Czech firms in the southwest are facing labour shortages as residents living close to the border are increasingly commuting to Germany for work. The main incentives are salaries, three times higher than the Czech average, and child benefits, the so-called kindergeld. EURACTIV.cz reports.
Czech companies, though deeply dissatisfied with this, simply cannot compete with the conditions provided by German employers, which extend as far as the retirement of the departing workers.
Czechs are entitled to the welfare payments even if their children do not live in Germany. If a Czech worker contributes to the German social insurance scheme, he is automatically granted the right to receive 194€ for the first and second child every month, irrespective of salary. The sum increases with the number of dependent children.
“Even if remuneration were the same across the border, people would nonetheless migrate to Germany for kindergeld payments,” Czech MEP Martina Dlabajová (ANO, ALDE) stated during a panel debate on EU social policy organised by EURACTIV.cz.
On top of that, single mothers and underprivileged households are entitled to kinderzuschlag, a supplementary social allowance. Czechs workers are further attracted by perks provided by German employers as much as on-site working conditions.
Recruitment of Czech workers
Envoys of German labour services regularly organise recruitment events in the Pilsen region with the aim of informing prospective employees of working conditions in Germany and elucidate applicants on what such employment entails.
“Czech firms have been criticising these recruiting practices for a long time.

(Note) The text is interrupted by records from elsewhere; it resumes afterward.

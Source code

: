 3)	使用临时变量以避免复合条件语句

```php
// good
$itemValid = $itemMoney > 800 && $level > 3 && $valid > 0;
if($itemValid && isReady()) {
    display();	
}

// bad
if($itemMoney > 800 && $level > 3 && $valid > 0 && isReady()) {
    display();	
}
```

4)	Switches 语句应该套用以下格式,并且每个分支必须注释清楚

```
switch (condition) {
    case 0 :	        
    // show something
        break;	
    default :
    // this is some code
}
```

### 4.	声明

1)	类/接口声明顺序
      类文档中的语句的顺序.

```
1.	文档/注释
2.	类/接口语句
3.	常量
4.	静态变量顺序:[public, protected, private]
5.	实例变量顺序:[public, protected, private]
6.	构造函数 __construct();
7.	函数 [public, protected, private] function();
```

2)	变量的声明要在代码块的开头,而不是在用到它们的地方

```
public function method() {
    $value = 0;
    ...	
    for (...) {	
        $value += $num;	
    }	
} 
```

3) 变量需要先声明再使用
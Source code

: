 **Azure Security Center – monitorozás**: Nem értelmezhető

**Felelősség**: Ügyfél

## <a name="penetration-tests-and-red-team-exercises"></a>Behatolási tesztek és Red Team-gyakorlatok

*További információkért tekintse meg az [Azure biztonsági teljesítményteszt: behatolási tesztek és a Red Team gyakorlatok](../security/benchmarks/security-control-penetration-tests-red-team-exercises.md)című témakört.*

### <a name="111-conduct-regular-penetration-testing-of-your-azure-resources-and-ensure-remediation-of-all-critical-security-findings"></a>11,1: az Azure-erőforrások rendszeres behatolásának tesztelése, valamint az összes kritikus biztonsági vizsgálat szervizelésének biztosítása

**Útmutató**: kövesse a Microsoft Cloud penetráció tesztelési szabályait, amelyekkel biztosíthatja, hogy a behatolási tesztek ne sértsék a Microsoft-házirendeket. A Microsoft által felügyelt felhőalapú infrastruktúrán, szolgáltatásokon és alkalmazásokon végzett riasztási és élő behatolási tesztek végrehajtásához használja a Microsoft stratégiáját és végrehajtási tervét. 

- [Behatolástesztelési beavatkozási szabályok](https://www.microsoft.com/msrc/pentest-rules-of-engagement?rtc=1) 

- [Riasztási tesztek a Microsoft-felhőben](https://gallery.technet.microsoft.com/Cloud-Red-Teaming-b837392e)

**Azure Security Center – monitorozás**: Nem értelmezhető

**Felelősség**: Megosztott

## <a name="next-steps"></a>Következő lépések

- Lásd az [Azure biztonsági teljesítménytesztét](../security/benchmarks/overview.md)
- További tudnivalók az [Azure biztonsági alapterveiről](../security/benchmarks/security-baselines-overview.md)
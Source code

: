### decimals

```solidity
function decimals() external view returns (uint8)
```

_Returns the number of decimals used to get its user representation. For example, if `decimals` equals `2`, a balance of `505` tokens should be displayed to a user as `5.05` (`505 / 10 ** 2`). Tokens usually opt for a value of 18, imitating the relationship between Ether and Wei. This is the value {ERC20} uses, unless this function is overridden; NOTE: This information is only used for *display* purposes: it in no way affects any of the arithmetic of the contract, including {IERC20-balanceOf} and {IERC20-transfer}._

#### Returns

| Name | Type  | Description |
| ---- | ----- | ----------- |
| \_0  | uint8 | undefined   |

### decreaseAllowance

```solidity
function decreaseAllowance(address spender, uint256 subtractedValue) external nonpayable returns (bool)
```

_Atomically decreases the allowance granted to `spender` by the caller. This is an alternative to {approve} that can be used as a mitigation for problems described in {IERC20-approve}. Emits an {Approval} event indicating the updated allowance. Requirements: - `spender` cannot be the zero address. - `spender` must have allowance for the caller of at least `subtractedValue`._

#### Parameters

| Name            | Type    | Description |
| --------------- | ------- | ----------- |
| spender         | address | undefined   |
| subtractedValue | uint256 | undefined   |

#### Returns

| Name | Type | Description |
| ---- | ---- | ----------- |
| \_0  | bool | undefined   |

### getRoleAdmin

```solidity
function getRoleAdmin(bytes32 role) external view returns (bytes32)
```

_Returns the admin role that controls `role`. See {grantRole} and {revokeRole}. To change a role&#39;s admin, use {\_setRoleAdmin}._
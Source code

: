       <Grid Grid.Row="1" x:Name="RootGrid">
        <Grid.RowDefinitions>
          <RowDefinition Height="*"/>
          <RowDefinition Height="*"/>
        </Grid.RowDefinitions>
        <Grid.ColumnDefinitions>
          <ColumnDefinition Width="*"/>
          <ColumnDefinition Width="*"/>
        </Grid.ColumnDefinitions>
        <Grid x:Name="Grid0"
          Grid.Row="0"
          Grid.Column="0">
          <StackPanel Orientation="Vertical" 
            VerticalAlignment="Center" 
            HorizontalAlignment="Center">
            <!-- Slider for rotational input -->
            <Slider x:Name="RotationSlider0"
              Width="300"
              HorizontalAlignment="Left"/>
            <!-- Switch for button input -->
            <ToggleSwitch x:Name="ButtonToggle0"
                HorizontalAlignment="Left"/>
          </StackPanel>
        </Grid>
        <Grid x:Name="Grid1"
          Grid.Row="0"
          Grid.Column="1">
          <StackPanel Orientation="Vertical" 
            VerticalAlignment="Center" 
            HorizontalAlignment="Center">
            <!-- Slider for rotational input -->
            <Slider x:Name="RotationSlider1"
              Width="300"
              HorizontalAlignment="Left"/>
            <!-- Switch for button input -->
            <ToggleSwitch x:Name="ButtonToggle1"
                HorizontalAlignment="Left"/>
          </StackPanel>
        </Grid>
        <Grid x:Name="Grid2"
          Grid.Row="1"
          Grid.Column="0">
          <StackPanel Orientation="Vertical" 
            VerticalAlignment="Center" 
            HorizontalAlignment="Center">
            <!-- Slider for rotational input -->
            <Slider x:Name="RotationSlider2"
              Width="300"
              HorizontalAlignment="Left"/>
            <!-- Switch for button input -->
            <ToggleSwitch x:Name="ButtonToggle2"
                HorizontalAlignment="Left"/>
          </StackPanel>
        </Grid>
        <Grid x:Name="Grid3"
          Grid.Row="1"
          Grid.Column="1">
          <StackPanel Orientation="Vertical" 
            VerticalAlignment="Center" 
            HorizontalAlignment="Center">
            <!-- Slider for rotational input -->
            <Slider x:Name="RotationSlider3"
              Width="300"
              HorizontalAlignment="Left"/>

If Czech labour authorities were recruiting German workers across the border as proactively as their German counterparts, it would be fair game. But we´re the ones suffering from this ebb,” explained the chief of the Pilsen Region Chamber of Commerce, Radka Trylčová.
Agency workers are replacing the local ones
According to Trylčová, whilst Czechs move to Germany mostly for menial jobs, Germans in the Czech Republic are assigned senior management positions. Due to this discrepancy, Czech entrepreneurs look elsewhere for substitute labourers and reach out to HR agencies subcontracting workers from other member-states.
Filip Zapletal, the head of the Social Affairs Bureau in the Pilsen region, said his department often deals with agency workers since many of them temporarily sojourn on the streets at the start of their contracts. Another issue arises when contract workers stay in sleeping quarters in scarcely populated areas or villages where suddenly a few dozen workers from all corners of Europe live alongside several dozen local residents.